2, move the ABCDEFG string to the left three bits into DEFGABC
Method:
First step: ABCDEFG---> CBADEFG
Step two: CBADEFG---> cbagfed
Step three: cbagfed---> DEFGABC
The advantage of this method is that it requires less storage space,

3, C language computing Hanoi min Moving Steps (i)
When only one plate is n=1, the minimum number of steps is S (1) =1
When n=2 with two plates, the minimum number of steps is S (2) =s (1) *2+1
When n=3 with three plates, the minimum number of steps is S (3) =s (2) *2+1

And so on, can use recursive method s (n) =s (n-1) *2+1;

4, asks if the A string contains the letters in the B string

Suppose that there is a string a of various letters, and another string B, the number of letters B in the string is relatively small. What is the quickest way to find out all the letters in the small string B are in the large string a? For example, if it is the following two strings:
String 1:ABCDEFGHLMNOPQRS
String 2:dcgsrqpo
The answer is true, and all the letters in string2 are string1.

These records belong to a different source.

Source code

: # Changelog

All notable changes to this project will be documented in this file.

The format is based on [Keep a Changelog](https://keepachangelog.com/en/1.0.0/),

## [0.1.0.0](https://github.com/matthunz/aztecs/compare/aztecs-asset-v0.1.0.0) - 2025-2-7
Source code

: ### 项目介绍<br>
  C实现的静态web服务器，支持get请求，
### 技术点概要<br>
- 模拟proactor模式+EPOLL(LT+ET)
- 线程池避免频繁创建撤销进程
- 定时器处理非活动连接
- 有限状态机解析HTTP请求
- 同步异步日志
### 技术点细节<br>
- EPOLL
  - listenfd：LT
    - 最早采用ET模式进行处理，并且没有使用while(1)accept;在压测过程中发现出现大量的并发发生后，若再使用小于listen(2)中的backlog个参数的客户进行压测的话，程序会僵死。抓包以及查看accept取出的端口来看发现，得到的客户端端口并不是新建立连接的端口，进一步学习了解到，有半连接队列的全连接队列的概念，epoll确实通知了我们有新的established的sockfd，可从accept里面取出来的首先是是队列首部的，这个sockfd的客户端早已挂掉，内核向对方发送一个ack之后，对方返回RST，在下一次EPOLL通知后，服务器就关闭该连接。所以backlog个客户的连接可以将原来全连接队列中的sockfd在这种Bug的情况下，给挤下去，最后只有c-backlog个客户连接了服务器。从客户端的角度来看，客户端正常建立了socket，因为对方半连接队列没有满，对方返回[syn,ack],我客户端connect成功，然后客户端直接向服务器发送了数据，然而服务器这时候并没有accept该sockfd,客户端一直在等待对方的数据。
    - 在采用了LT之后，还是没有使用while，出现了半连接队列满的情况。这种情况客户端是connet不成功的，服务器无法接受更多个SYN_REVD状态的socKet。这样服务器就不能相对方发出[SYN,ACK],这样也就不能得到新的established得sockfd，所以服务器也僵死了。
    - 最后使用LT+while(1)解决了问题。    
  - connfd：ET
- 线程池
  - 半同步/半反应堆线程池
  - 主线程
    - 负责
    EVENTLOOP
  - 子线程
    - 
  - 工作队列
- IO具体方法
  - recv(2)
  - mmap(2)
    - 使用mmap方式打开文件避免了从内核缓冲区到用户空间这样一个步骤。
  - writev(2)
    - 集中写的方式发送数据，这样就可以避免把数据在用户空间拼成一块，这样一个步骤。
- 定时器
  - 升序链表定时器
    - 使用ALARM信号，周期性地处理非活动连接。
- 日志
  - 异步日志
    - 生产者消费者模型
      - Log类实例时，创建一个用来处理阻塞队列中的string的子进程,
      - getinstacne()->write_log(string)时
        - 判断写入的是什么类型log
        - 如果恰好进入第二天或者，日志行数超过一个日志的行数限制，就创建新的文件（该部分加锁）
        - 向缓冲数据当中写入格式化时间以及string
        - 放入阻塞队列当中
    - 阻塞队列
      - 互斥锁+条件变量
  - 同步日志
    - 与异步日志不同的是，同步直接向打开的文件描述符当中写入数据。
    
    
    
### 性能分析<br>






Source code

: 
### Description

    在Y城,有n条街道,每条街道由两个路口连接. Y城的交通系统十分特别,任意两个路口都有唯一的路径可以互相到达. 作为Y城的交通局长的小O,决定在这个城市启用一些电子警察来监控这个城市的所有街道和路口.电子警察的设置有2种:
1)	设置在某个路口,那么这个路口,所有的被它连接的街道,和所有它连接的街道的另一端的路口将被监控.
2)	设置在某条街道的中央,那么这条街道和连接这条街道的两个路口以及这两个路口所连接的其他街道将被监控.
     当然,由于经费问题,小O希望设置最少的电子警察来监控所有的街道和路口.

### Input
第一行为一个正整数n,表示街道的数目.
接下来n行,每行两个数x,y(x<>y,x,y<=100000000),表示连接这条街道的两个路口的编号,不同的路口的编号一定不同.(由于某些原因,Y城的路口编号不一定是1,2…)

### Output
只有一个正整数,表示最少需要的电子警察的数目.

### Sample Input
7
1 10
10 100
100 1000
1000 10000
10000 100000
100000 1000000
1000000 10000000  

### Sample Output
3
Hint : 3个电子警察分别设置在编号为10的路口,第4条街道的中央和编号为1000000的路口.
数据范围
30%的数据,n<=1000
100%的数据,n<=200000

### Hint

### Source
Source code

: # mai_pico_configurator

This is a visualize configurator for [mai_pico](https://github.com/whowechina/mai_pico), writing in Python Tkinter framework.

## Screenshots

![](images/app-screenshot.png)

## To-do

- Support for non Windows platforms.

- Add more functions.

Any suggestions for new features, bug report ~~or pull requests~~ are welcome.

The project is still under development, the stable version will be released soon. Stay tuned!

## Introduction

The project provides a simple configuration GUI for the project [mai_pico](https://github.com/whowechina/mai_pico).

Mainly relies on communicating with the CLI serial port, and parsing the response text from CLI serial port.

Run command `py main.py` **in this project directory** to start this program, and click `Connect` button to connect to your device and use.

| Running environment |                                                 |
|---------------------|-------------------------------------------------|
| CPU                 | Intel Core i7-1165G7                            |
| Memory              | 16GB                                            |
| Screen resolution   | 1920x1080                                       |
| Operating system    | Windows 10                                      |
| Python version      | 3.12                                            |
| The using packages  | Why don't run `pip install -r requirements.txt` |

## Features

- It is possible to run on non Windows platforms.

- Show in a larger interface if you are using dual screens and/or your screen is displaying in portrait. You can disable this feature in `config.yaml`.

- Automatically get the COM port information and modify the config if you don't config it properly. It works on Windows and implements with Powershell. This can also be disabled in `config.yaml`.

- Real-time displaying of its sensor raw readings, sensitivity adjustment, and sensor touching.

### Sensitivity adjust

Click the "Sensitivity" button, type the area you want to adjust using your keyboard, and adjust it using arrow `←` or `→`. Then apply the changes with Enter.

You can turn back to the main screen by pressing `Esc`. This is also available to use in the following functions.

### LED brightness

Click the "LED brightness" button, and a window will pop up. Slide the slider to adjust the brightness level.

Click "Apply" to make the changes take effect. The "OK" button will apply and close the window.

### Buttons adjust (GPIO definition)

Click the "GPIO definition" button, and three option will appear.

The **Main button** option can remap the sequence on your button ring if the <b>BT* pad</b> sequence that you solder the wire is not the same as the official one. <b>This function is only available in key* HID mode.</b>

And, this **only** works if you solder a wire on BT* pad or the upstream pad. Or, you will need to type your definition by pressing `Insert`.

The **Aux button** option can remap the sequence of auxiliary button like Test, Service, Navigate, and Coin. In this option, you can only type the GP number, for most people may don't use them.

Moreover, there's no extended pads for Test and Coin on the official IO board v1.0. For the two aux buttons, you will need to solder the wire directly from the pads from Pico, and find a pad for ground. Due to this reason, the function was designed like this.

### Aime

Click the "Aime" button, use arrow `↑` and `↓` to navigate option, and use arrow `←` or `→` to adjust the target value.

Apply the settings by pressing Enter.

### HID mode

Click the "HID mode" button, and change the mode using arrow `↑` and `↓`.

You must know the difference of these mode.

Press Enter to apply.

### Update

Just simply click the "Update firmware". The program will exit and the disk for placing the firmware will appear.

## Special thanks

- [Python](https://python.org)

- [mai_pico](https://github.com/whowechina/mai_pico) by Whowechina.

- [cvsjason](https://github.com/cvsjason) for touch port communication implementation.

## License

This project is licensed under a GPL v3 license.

Method 1, the two strings are sorted, and then compared, the time complexity is O (MLOGM) +o (NLOGN) +o (m+n)
Method 2, the method of counting sorting, the time complexity is O (n+m) +o (n+m) =o (n+m). Determine if space is occupied
Method 3,hash Table method, time complexity is O (n+m)
A, hash[26], first clear all zeros, and then scan the short string, if there is a corresponding 1,
b, calculate the number of hash[26] 1, recorded as M
C, scan the long string of each character A; if the original hash[a] = = 1, then modify hash[a] = 0, and will m minus 1, if hash[a] = = 0, then do not do the processing
D, if m = = 0 or scan end, exit loop.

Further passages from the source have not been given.